Just curious if any one knows of any seminaries using Shedd's _Dogmatic Theology_ as a text? We use it here at Biola, but I didn't know if anyone else used it.


----------



## Stephen (Apr 3, 2008)

Knox Seminary in Ft. Lauderdale used it several years ago when Calvin Beisner taught Church History, but it was not the standard text that was used.


----------



## Archlute (Apr 3, 2008)

They use it at Biola, because it was Alan Gomes' special project 

I found it a decent read, but sort of dull. I prefer others.


----------



## sastark (Apr 3, 2008)

Archlute said:


> They use it at Biola, because it was Alan Gomez's special project



Oh yes, I'm fully aware of that. 

I was just curious if any other schools were using it.


----------



## DMcFadden (Apr 3, 2008)

Gomes makes some very good points in his introduction as to why Shedd deserves a new hearing. He cites the rise of "open theism," "free will theism," and "moral government theology" as examples of current trends that all exalt human freedom at the expense of divine perfections.

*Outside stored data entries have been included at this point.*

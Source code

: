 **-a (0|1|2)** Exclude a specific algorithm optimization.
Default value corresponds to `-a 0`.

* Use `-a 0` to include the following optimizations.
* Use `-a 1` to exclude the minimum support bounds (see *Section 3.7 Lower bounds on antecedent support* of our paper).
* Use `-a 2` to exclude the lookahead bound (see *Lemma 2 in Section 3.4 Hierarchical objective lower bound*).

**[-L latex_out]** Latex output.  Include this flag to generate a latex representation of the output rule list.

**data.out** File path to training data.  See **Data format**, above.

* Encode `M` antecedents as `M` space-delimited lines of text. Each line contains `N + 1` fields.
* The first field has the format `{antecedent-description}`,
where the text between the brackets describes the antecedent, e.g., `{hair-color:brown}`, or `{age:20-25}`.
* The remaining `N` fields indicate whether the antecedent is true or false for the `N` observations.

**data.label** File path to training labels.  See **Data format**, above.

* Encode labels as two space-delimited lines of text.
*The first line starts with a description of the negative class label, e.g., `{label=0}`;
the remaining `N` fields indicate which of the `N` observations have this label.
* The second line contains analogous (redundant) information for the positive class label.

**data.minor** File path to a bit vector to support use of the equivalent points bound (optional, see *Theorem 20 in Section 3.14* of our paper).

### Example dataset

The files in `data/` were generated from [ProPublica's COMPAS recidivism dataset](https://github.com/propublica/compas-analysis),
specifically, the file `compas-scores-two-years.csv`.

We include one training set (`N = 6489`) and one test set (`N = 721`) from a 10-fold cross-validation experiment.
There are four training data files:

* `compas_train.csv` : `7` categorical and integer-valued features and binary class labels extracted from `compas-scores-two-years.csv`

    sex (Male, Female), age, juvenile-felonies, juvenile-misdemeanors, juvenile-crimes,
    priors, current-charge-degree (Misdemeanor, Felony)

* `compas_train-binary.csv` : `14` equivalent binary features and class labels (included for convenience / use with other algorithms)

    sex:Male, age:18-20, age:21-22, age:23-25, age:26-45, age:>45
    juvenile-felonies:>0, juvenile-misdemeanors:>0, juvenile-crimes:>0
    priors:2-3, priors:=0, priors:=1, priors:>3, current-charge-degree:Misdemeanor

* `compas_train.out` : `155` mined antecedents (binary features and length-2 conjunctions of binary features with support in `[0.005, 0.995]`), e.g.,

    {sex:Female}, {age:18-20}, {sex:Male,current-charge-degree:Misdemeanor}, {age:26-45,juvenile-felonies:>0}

And, in contrast to some modern theologies, Grudem for instance, he opines:



> Now, we must also be thankful that evangelical scholars are producing good theological systems. Consider, for example, a fairly recent and popular systematic theology written by Wayne Grudem. There is much to like about this system. Grudem’s work contains some fine exegetical observations. It is biblically based, sets forth a high view of scriptural authority, and breathes an evangelical, biblical piety throughout. It is also clearly written and well organized. Yet, no one work can do everything equally well, and Shedd supplements Grudem’s volume very nicely because modern evangelical systems tend to be weaker precisely at those points where Shedd’s is most robust.
> Shedd, W. G. T., & Gomes, A. W. (2003). Dogmatic theology. "First one-volume edition (3 vols. in 1)"--Jacket. (3rd ed.) (12). Phillipsburg, N.J.: P & R Pub.


----------